### EXERCISE INSTRUCTIONS
Once the line with "This APP is" is found in the entries below, repeat it and each following line exactly, up to and including the line with "Sprawdź działanie polimorfizmu". Add no other lines.

Saved data entries
BEGIN

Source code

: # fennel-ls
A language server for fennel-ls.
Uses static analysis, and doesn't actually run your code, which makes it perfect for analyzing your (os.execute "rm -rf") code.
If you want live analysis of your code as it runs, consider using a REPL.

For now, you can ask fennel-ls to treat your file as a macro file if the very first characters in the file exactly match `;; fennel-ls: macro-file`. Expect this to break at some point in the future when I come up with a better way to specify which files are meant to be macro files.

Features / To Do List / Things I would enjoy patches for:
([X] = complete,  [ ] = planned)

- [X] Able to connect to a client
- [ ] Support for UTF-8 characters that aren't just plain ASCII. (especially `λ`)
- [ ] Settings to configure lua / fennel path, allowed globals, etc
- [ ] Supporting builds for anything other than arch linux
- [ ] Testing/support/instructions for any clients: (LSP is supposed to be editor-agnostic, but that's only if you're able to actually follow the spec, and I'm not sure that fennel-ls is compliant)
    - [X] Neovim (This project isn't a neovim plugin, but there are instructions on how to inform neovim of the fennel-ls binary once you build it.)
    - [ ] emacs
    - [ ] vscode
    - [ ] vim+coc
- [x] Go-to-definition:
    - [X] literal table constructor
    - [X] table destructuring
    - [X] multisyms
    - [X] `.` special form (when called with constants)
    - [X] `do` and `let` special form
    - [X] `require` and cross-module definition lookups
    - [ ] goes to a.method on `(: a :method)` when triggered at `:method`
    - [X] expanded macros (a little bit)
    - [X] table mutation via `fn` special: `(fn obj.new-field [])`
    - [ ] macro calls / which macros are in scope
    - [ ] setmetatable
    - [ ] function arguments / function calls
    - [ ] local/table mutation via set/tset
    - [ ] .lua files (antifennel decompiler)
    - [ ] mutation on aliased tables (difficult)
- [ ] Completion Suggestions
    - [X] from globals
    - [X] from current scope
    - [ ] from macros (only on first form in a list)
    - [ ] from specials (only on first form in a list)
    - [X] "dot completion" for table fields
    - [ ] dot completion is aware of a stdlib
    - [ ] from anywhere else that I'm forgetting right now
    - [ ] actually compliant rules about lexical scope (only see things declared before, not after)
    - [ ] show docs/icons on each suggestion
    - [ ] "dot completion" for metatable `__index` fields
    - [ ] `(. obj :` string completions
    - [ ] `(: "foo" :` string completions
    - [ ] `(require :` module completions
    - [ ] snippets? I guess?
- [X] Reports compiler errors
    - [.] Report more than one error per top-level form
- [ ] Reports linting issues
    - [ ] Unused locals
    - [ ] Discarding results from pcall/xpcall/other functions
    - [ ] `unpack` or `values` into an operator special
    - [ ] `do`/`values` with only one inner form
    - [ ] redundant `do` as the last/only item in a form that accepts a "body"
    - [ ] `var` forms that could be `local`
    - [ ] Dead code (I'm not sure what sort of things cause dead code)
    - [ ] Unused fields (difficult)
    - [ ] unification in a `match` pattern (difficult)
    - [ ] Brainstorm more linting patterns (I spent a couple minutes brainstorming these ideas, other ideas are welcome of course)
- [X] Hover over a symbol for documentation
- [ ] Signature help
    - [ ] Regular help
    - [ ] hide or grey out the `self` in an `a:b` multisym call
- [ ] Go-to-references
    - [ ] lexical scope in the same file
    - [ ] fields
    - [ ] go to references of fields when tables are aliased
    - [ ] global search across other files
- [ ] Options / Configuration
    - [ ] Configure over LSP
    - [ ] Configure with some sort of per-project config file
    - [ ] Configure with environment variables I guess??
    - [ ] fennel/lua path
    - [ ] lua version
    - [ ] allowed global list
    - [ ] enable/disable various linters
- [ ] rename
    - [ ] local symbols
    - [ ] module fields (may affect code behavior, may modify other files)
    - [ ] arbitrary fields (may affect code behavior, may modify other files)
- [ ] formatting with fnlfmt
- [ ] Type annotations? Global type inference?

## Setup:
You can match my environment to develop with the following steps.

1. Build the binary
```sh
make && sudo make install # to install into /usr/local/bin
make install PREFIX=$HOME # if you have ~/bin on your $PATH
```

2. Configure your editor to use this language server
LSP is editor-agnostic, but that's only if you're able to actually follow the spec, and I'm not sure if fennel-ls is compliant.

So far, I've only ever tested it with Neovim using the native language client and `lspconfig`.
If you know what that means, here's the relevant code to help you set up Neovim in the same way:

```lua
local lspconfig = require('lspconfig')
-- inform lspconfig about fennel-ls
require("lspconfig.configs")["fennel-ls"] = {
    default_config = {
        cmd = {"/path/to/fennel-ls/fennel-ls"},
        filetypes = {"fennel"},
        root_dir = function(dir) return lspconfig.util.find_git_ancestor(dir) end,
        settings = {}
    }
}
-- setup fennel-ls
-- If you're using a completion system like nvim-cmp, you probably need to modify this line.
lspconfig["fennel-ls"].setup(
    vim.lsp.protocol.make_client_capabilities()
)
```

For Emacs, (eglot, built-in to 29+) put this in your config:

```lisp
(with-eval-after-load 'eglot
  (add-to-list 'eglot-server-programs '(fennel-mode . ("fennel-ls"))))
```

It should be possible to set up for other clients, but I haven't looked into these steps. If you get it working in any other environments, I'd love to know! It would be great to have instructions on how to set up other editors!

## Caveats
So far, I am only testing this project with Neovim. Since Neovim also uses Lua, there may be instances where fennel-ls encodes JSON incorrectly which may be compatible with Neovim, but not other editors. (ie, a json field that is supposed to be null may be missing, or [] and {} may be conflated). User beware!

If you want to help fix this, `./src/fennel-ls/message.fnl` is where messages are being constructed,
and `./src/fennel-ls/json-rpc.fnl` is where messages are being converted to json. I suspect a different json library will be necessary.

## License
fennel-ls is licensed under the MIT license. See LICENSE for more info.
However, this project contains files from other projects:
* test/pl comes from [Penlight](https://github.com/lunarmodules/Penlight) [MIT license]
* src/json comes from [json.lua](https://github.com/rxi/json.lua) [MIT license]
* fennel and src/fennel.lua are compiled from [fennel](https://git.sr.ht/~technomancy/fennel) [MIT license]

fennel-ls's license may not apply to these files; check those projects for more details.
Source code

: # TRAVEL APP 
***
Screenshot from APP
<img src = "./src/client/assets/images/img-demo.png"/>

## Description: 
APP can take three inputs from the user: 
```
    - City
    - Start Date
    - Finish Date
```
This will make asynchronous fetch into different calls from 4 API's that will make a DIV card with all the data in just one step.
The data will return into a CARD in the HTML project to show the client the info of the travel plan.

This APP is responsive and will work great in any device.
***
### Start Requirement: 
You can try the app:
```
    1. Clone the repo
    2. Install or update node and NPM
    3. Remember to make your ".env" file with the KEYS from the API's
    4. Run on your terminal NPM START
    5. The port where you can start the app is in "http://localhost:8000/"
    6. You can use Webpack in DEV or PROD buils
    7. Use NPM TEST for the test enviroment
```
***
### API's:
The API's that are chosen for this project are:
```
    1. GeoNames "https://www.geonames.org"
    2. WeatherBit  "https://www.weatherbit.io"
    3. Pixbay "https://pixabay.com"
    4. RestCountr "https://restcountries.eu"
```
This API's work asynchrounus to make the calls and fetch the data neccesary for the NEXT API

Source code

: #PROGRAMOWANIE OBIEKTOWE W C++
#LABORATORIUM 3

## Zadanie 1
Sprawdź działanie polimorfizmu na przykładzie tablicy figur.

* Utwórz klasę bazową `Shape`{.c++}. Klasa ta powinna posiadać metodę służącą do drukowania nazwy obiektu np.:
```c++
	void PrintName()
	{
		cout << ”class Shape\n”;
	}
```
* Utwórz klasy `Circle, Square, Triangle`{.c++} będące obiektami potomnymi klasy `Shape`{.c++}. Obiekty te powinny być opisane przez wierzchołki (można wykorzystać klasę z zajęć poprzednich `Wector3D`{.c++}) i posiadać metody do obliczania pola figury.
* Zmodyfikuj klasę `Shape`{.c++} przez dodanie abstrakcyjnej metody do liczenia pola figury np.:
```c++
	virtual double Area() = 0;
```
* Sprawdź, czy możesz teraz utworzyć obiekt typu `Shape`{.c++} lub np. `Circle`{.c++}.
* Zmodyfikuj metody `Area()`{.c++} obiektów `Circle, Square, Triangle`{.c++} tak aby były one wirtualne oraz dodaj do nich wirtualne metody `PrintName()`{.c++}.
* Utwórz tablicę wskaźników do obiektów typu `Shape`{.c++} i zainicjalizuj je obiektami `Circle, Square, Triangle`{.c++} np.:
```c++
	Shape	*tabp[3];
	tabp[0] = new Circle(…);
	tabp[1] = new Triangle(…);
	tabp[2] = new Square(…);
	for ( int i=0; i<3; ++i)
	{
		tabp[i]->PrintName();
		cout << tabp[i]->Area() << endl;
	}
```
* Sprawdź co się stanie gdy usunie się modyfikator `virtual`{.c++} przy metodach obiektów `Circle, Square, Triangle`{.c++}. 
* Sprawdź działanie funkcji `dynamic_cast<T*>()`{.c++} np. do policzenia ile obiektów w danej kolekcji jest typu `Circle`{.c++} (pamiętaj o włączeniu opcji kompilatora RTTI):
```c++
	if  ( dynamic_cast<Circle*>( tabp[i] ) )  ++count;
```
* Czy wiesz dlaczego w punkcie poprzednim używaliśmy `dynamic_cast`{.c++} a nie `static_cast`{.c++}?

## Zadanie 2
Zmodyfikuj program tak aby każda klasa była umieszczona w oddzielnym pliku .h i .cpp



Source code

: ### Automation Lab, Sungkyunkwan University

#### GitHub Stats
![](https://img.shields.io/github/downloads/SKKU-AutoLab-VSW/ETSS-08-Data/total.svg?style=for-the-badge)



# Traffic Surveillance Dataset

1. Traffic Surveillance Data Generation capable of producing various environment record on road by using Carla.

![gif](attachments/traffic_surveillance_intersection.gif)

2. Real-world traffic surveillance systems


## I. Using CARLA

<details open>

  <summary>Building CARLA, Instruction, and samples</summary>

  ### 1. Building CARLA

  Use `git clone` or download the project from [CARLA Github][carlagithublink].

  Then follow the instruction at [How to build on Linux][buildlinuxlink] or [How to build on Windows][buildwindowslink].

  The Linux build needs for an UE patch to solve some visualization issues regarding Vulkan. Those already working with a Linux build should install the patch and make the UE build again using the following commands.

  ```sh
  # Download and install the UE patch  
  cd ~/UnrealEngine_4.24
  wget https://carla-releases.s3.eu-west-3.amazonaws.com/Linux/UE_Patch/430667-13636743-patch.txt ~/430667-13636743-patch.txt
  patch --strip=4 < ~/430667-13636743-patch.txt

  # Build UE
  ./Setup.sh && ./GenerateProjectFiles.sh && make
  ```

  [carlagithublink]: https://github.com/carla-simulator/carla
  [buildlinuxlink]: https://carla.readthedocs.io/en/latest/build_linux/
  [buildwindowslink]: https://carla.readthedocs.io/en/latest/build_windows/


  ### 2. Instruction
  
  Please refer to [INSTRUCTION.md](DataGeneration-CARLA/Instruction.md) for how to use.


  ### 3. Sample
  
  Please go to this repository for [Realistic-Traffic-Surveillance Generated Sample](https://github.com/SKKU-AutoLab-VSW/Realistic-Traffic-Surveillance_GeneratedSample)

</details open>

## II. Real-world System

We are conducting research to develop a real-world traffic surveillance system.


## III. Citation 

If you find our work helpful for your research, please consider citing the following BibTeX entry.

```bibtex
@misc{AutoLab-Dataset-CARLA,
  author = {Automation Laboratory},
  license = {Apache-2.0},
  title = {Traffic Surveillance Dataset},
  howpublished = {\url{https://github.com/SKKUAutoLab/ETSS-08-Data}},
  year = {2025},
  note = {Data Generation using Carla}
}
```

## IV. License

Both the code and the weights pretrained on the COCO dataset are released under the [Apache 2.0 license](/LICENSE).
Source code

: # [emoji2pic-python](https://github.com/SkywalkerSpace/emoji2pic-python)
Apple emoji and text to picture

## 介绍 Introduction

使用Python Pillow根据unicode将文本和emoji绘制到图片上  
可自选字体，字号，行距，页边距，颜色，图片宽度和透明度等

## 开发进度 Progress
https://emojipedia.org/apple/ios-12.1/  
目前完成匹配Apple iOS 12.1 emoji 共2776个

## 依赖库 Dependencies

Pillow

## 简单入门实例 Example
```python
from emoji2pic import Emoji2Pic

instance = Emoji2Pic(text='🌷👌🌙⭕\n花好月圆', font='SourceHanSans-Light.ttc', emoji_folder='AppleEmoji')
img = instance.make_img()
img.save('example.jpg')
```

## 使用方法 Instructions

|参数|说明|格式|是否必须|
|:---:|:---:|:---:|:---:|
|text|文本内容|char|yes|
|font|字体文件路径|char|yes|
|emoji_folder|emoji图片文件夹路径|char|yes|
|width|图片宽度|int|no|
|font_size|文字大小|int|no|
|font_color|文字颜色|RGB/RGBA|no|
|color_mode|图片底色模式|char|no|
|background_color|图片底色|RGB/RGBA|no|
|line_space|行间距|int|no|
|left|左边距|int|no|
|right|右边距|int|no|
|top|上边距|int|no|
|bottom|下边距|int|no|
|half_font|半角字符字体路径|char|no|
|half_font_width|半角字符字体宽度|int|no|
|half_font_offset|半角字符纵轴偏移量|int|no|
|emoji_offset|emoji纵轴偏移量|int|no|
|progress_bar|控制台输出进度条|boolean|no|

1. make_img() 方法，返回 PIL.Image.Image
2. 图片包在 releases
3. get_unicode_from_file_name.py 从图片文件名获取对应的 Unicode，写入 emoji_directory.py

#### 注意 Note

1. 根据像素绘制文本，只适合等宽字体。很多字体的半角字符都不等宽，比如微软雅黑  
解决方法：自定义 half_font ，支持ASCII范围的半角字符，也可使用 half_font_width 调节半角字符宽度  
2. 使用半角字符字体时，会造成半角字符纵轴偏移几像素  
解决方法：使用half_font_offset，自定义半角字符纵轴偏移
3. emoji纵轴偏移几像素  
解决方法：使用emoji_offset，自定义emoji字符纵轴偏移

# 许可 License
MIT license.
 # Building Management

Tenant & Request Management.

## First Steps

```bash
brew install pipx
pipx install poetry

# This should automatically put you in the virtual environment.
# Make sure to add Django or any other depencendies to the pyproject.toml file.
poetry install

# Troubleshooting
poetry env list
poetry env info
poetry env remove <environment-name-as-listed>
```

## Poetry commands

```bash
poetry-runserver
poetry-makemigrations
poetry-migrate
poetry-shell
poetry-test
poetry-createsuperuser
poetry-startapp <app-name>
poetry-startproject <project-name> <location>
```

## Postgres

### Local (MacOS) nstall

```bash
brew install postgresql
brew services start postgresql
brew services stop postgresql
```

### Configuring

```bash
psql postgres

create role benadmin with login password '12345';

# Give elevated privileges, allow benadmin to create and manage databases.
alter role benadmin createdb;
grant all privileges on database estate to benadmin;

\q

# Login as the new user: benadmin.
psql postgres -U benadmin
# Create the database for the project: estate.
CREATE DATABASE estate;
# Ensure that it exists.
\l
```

END

### PROBLEM SOLUTION
This APP is responsive and will work great in any device.
***
### Start Requirement: 
You can try the app:
```
    1. Clone the repo
    2. Install or update node and NPM
    3. Remember to make your ".env" file with the KEYS from the API's
    4. Run on your terminal NPM START
    5. The port where you can start the app is in "http://localhost:8000/"
    6. You can use Webpack in DEV or PROD buils
    7. Use NPM TEST for the test enviroment
```
***
### API's:
The API's that are chosen for this project are:
```
    1. GeoNames "https://www.geonames.org"
    2. WeatherBit  "https://www.weatherbit.io"
    3. Pixbay "https://pixabay.com"
    4. RestCountr "https://restcountries.eu"
```
This API's work asynchrounus to make the calls and fetch the data neccesary for the NEXT API

Source code

: #PROGRAMOWANIE OBIEKTOWE W C++
#LABORATORIUM 3

## Zadanie 1
Sprawdź działanie polimorfizmu na przykładzie tablicy figur.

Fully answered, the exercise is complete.